## [What you have to do]
The output should be the records themselves, given again exactly.

## [Provided records]
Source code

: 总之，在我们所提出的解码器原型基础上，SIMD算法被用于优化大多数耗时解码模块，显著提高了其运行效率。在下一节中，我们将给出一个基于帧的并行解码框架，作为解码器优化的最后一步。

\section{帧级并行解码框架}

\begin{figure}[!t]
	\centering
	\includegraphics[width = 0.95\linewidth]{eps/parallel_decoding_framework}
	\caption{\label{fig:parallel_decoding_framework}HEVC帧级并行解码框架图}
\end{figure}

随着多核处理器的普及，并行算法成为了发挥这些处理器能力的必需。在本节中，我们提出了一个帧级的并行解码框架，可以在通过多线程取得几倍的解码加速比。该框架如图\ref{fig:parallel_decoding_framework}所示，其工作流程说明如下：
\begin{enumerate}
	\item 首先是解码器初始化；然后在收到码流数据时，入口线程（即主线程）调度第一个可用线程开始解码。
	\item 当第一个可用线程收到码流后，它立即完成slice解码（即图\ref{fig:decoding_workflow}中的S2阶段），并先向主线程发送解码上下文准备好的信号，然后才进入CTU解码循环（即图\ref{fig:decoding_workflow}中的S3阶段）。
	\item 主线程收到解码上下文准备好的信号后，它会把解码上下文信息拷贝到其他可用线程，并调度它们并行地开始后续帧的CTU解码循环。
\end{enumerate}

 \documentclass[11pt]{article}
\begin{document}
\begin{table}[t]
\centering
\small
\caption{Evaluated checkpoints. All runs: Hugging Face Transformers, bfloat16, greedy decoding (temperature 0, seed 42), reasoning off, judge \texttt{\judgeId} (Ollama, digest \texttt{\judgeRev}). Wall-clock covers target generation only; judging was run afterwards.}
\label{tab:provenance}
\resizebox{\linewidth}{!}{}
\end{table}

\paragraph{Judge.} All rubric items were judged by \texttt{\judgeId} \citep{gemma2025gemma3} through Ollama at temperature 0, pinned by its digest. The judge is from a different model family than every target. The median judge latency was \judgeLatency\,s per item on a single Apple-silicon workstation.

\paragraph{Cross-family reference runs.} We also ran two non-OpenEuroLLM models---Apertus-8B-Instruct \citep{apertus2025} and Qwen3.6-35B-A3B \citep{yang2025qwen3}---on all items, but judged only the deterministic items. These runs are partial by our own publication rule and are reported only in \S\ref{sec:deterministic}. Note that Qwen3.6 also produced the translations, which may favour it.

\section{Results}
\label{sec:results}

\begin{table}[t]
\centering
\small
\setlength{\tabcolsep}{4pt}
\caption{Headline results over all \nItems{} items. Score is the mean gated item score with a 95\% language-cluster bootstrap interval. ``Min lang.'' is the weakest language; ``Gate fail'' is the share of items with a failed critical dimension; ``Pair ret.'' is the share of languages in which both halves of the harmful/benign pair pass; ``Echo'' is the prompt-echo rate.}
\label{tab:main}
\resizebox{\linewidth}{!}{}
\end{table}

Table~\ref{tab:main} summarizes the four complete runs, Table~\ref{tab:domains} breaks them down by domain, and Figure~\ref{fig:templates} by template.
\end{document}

## [Worked solution]
Source code

: 总之，在我们所提出的解码器原型基础上，SIMD算法被用于优化大多数耗时解码模块，显著提高了其运行效率。在下一节中，我们将给出一个基于帧的并行解码框架，作为解码器优化的最后一步。

\section{帧级并行解码框架}

\begin{figure}[!t]
	\centering
	\includegraphics[width = 0.95\linewidth]{eps/parallel_decoding_framework}
	\caption{\label{fig:parallel_decoding_framework}HEVC帧级并行解码框架图}
\end{figure}

随着多核处理器的普及，并行算法成为了发挥这些处理器能力的必需。在本节中，我们提出了一个帧级的并行解码框架，可以在通过多线程取得几倍的解码加速比。该框架如图\ref{fig:parallel_decoding_framework}所示，其工作流程说明如下：
\begin{enumerate}
	\item 首先是解码器初始化；然后在收到码流数据时，入口线程（即主线程）调度第一个可用线程开始解码。
	\item 当第一个可用线程收到码流后，它立即完成slice解码（即图\ref{fig:decoding_workflow}中的S2阶段），并先向主线程发送解码上下文准备好的信号，然后才进入CTU解码循环（即图\ref{fig:decoding_workflow}中的S3阶段）。
	\item 主线程收到解码上下文准备好的信号后，它会把解码上下文信息拷贝到其他可用线程，并调度它们并行地开始后续帧的CTU解码循环。
\end{enumerate}

 \documentclass[11pt]{article}
\begin{document}
\begin{table}[t]
\centering
\small
\caption{Evaluated checkpoints. All runs: Hugging Face Transformers, bfloat16, greedy decoding (temperature 0, seed 42), reasoning off, judge \texttt{\judgeId} (Ollama, digest \texttt{\judgeRev}). Wall-clock covers target generation only; judging was run afterwards.}
\label{tab:provenance}
\resizebox{\linewidth}{!}{}
\end{table}

\paragraph{Judge.} All rubric items were judged by \texttt{\judgeId} \citep{gemma2025gemma3} through Ollama at temperature 0, pinned by its digest. The judge is from a different model family than every target. The median judge latency was \judgeLatency\,s per item on a single Apple-silicon workstation.

\paragraph{Cross-family reference runs.} We also ran two non-OpenEuroLLM models---Apertus-8B-Instruct \citep{apertus2025} and Qwen3.6-35B-A3B \citep{yang2025qwen3}---on all items, but judged only the deterministic items. These runs are partial by our own publication rule and are reported only in \S\ref{sec:deterministic}. Note that Qwen3.6 also produced the translations, which may favour it.

\section{Results}
\label{sec:results}

\begin{table}[t]
\centering
\small
\setlength{\tabcolsep}{4pt}
\caption{Headline results over all \nItems{} items. Score is the mean gated item score with a 95\% language-cluster bootstrap interval. ``Min lang.'' is the weakest language; ``Gate fail'' is the share of items with a failed critical dimension; ``Pair ret.'' is the share of languages in which both halves of the harmful/benign pair pass; ``Echo'' is the prompt-echo rate.}
\label{tab:main}
\resizebox{\linewidth}{!}{}
\end{table}

Table~\ref{tab:main} summarizes the four complete runs, Table~\ref{tab:domains} breaks them down by domain, and Figure~\ref{fig:templates} by template.
\end{document}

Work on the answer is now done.